→ Directions for this task
When you find the word "should" in a line of the entries, please copy the whole line.

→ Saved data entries

-*-

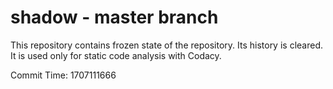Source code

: # shadow - master branch

This repository contains frozen state of the repository.
Its history is cleared. It is used only for static code
analysis with Codacy.

Commit Time: 1707111666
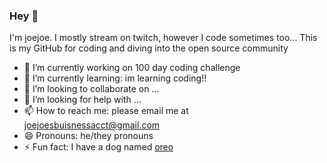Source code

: ### Hey 👋
I'm joejoe. I mostly stream on twitch, however I code sometimes too... This is my GitHub for coding and diving into the open source community


- 🔭 I’m currently working on 100 day coding challenge
- 🌱 I’m currently learning: im learning coding!!
- 👯 I’m looking to collaborate on ...
- 🤔 I’m looking for help with ...
- 📫 How to reach me: please email me at joejoesbuisnessacct@gmail.com
- 😄 Pronouns: he/they pronouns
- ⚡ Fun fact: I have a dog named [oreo](https://media.discordapp.net/attachments/665819886529806336/1032073796724736020/IMG_20211223_193340_01.jpg?width=492&height=656)
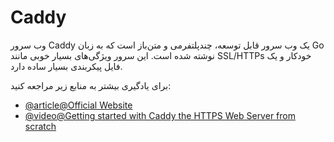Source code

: # Caddy

وب سرور Caddy یک وب سرور قابل توسعه، چندپلتفرمی و متن‌باز است که به زبان Go نوشته شده است. این سرور ویژگی‌های بسیار خوبی مانند SSL/HTTPs خودکار و یک فایل پیکربندی بسیار ساده دارد.

برای یادگیری بیشتر به منابع زیر مراجعه کنید:

- [@article@Official Website](https://caddyserver.com/)
- [@video@Getting started with Caddy the HTTPS Web Server from scratch](https://www.youtube.com/watch?v=t4naLFSlBpQ)
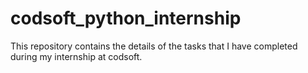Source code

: # codsoft_python_internship
This repository contains the details of the tasks that I have completed during my internship at codsoft.
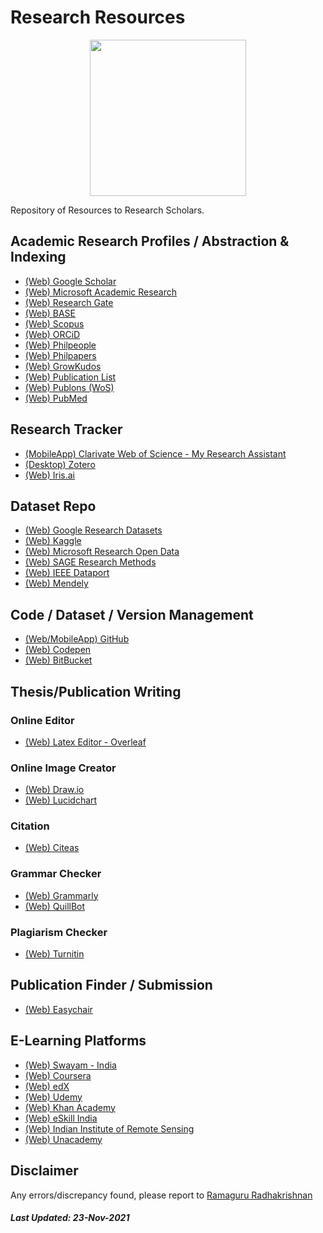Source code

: # Research Resources

<p align="center">
  <img src="https://ramagururadhakrishnan.github.io/Research-Resources/assets/RRC.jpeg" width="250" />
</p>  
Repository of Resources to Research Scholars.

## Academic Research Profiles / Abstraction & Indexing
- [(Web) Google Scholar](https://scholar.google.com/)
- [(Web) Microsoft Academic Research](https://academic.microsoft.com/home)
- [(Web) Research Gate](https://www.researchgate.net/)
- [(Web) BASE](https://www.base-search.net/)
- [(Web) Scopus](https://scopus.com/)
- [(Web) ORCiD](https://orcid.org/)
- [(Web) Philpeople](https://philpeople.org/)
- [(Web) Philpapers](https://philpapers.org/)
- [(Web) GrowKudos](https://www.growkudos.com/)
- [(Web) Publication List](http://publicationslist.org/)
- [(Web) Publons (WoS)](https://publons.com/)
- [(Web) PubMed](https://pubmed.ncbi.nlm.nih.gov/)

## Research Tracker
- [(MobileApp) Clarivate Web of Science - My Research Assistant](https://clarivate.com/webofsciencegroup/solutions/web-of-science-my-research-assistant/)
- [(Desktop) Zotero](https://www.zotero.org/)
- [(Web) Iris.ai](https://iris.ai/)

## Dataset Repo
- [(Web) Google Research Datasets](https://research.google/tools/datasets/)
- [(Web) Kaggle](https://www.kaggle.com/)
- [(Web) Microsoft Research Open Data](https://msropendata.com/)
- [(Web) SAGE Research Methods](https://methods.sagepub.com/Datasets)
- [(Web) IEEE Dataport](https://ieee-dataport.org/)
- [(Web) Mendely](https://data.mendeley.com/)

## Code / Dataset / Version Management
- [(Web/MobileApp) GitHub](https://github.com/)
- [(Web) Codepen](https://codepen.io/)
- [(Web) BitBucket](https://bitbucket.org/)

## Thesis/Publication Writing
### Online Editor 
  - [(Web) Latex Editor - Overleaf](https://www.overleaf.com/)
### Online Image Creator
  - [(Web) Draw.io](https://draw.io/)
  - [(Web) Lucidchart](https://www.lucidchart.com/)
### Citation 
  - [(Web) Citeas](https://citeas.org/)
### Grammar Checker
  - [(Web) Grammarly](https://www.grammarly.com/grammar-check)
  - [(Web) QuillBot](https://quillbot.com/grammar-check)
### Plagiarism Checker
  - [(Web) Turnitin](https://www.turnitin.com/)

## Publication Finder / Submission
- [(Web) Easychair](https://easychair.org/)

## E-Learning Platforms
- [(Web) Swayam - India](https://swayam.gov.in/)
- [(Web) Coursera](https://www.coursera.org/)
- [(Web) edX](https://www.edx.org/)
- [(Web) Udemy](https://www.udemy.com/)
- [(Web) Khan Academy](https://www.khanacademy.org/)
- [(Web) eSkill India](https://eskillindia.org/)
- [(Web) Indian Institute of Remote Sensing](https://elearning.iirs.gov.in/)
- [(Web) Unacademy](https://unacademy.com/)

## Disclaimer
Any errors/discrepancy found, please report to [Ramaguru Radhakrishnan](https://github.com/ramagururadhakrishnan/)

##### Last Updated: 23-Nov-2021
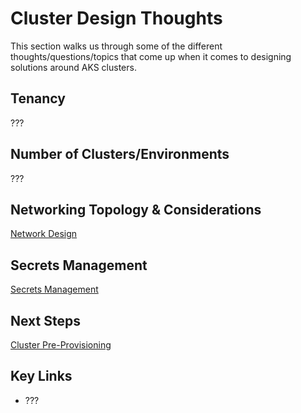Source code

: # Cluster Design Thoughts

This section walks us through some of the different thoughts/questions/topics that come up when it comes to designing solutions around AKS clusters.

## Tenancy

???

## Number of Clusters/Environments

???

## Networking Topology & Considerations

[Network Design](/cluster-design/NetworkDesign.md)

## Secrets Management

[Secrets Management](/cluster-design/SecretManagement.md)

## Next Steps

[Cluster Pre-Provisioning](/cluster-pre-provisioning/README.md)

## Key Links

* ???
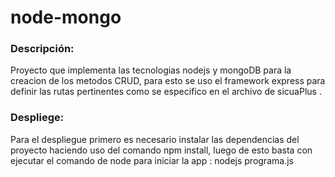 # node-mongo

### Descripción:
 Proyecto que implementa las tecnologias nodejs y mongoDB para la creacion de los metodos CRUD, para esto se uso el framework express para definir las rutas pertinentes como se especifico en el archivo de sicuaPlus .
 
### Despliege:
Para el despliegue primero es necesario instalar las dependencias del proyecto haciendo uso del comando npm install, luego de esto basta con ejecutar el comando de node para iniciar la app : nodejs programa.js
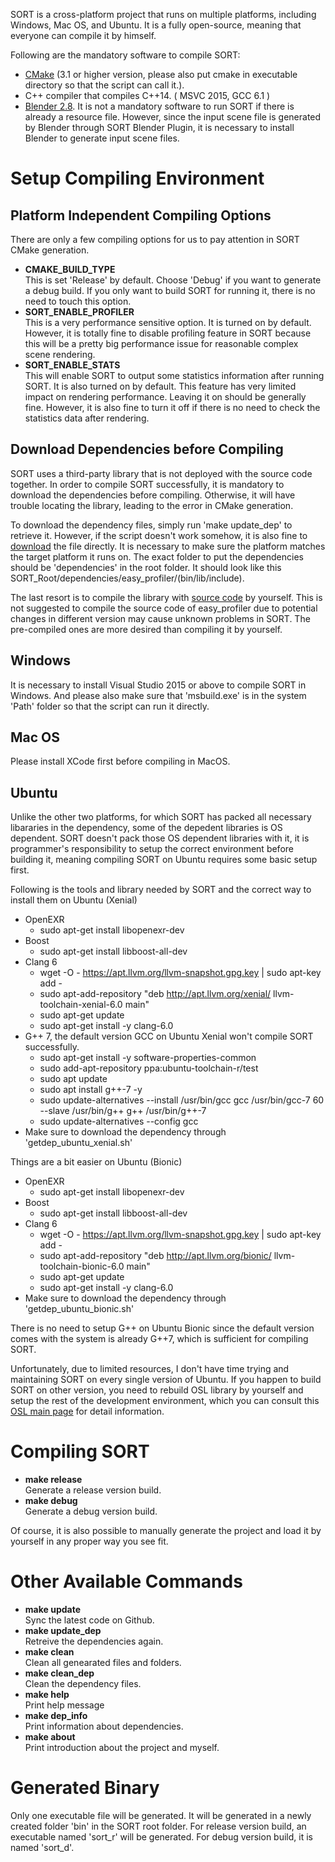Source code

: SORT is a cross-platform project that runs on multiple platforms, including Windows, Mac OS, and Ubuntu.
It is a fully open-source, meaning that everyone can compile it by himself.

Following are the mandatory software to compile SORT:
* [CMake](https://cmake.org/) (3.1 or higher version, please also put cmake in executable directory so that the script can call it.).
* C++ compiler that compiles C++14. ( MSVC 2015, GCC 6.1 )
* [Blender 2.8](https://www.blender.org/). It is not a mandatory software to run SORT if there is already a resource file. However, since the input scene file is generated by Blender through SORT Blender Plugin, it is necessary to install Blender to generate input scene files.

# Setup Compiling Environment

## Platform Independent Compiling Options
There are only a few compiling options for us to pay attention in SORT CMake generation.

* **CMAKE_BUILD_TYPE**  
This is set 'Release' by default. Choose 'Debug' if you want to generate a debug build. If you only want to build SORT for running it, there is no need to touch this option.
* **SORT_ENABLE_PROFILER**  
This is a very performance sensitive option. It is turned on by default. However, it is totally fine to disable profiling feature in SORT because this will be a pretty big performance issue for reasonable complex scene rendering.
* **SORT_ENABLE_STATS**  
This will enable SORT to output some statistics information after running SORT. It is also turned on by default.
This feature has very limited impact on rendering performance. Leaving it on should be generally fine. However, it is also fine to turn it off if there is no need to check the statistics data after rendering.

## Download Dependencies before Compiling
SORT uses a third-party library that is not deployed with the source code together. In order to compile SORT successfully, it is mandatory to download the dependencies before compiling. Otherwise, it will have trouble locating the library, leading to the error in CMake generation.

To download the dependency files, simply run 'make update_dep' to retrieve it. However, if the script doesn't work somehow, it is also fine to [download](http://45.63.123.194) the file directly. It is necessary to make sure the platform matches the target platform it runs on. The exact folder to put the dependencies should be 'dependencies' in the root folder. It should look like this SORT_Root/dependencies/easy_profiler/(bin/lib/include).

The last resort is to compile the library with [source code](https://github.com/yse/easy_profiler) by yourself. This is not suggested to compile the source code of easy_profiler due to potential changes in different version may cause unknown problems in SORT. The pre-compiled ones are more desired than compiling it by yourself.

## Windows
It is necessary to install Visual Studio 2015 or above to compile SORT in Windows. And please also make sure that 'msbuild.exe' is in the system 'Path' folder so that the script can run it directly.

## Mac OS
Please install XCode first before compiling in MacOS.

## Ubuntu
Unlike the other two platforms, for which SORT has packed all necessary libararies in the dependency, some of the depedent libraries is OS dependent. SORT doesn't pack those OS dependent libraries with it, it is programmer's responsibility to setup the correct environment before building it, meaning compiling SORT on Ubuntu requires some basic setup first. 

Following is the tools and library needed by SORT and the correct way to install them on Ubuntu (Xenial)
- OpenEXR
  - sudo apt-get install libopenexr-dev
- Boost
  - sudo apt-get install libboost-all-dev
- Clang 6
  - wget -O - https://apt.llvm.org/llvm-snapshot.gpg.key \| sudo apt-key add -
  - sudo apt-add-repository \"deb http://apt.llvm.org/xenial/ llvm-toolchain-xenial-6.0 main\"
  - sudo apt-get update
  - sudo apt-get install -y clang-6.0
- G++ 7, the default version GCC on Ubuntu Xenial won't compile SORT successfully.
  - sudo apt-get install -y software-properties-common
  - sudo add-apt-repository ppa:ubuntu-toolchain-r/test
  - sudo apt update
  - sudo apt install g++-7 -y
  - sudo update-alternatives \-\-install /usr/bin/gcc gcc /usr/bin/gcc-7 60 \-\-slave /usr/bin/g++ g++ /usr/bin/g++-7
  - sudo update-alternatives \-\-config gcc
- Make sure to download the dependency through 'getdep_ubuntu_xenial.sh'
  
Things are a bit easier on Ubuntu (Bionic)
- OpenEXR
  - sudo apt-get install libopenexr-dev
- Boost
  - sudo apt-get install libboost-all-dev
- Clang 6
  - wget -O - https://apt.llvm.org/llvm-snapshot.gpg.key \| sudo apt-key add -
  - sudo apt-add-repository \"deb http://apt.llvm.org/bionic/ llvm-toolchain-bionic-6.0 main\"
  - sudo apt-get update
  - sudo apt-get install -y clang-6.0
- Make sure to download the dependency through 'getdep_ubuntu_bionic.sh'

There is no need to setup G++ on Ubuntu Bionic since the default version comes with the system is already G++7, which is sufficient for compiling SORT.

Unfortunately, due to limited resources, I don't have time trying and maintaining SORT on every single version of Ubuntu. If you happen to build SORT on other version, you need to rebuild OSL library by yourself and setup the rest of the development environment, which you can consult this [OSL main page](https://github.com/imageworks/OpenShadingLanguage) for detail information.

# Compiling SORT

* **make release**  
Generate a release version build. 
* **make debug**  
Generate a debug version build.

Of course, it is also possible to manually generate the project and load it by yourself in any proper way you see fit.

# Other Available Commands

* **make update**  
Sync the latest code on Github.
* **make update_dep**  
Retreive the dependencies again.
* **make clean**  
Clean all genearated files and folders.
* **make clean_dep**  
Clean the dependency files.
* **make help**  
Print help message
* **make dep_info**  
Print information about dependencies.
* **make about**  
Print introduction about the project and myself.

# Generated Binary

Only one executable file will be generated. It will be generated in a newly created folder 'bin' in the SORT root folder. For release version build, an executable named 'sort_r' will be generated. For debug version build, it is named 'sort_d'.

-*-

→ Reply
This feature has very limited impact on rendering performance. Leaving it on should be generally fine. However, it is also fine to turn it off if there is no need to check the statistics data after rendering.
To download the dependency files, simply run 'make update_dep' to retrieve it. However, if the script doesn't work somehow, it is also fine to [download](http://45.63.123.194) the file directly. It is necessary to make sure the platform matches the target platform it runs on. The exact folder to put the dependencies should be 'dependencies' in the root folder. It should look like this SORT_Root/dependencies/easy_profiler/(bin/lib/include).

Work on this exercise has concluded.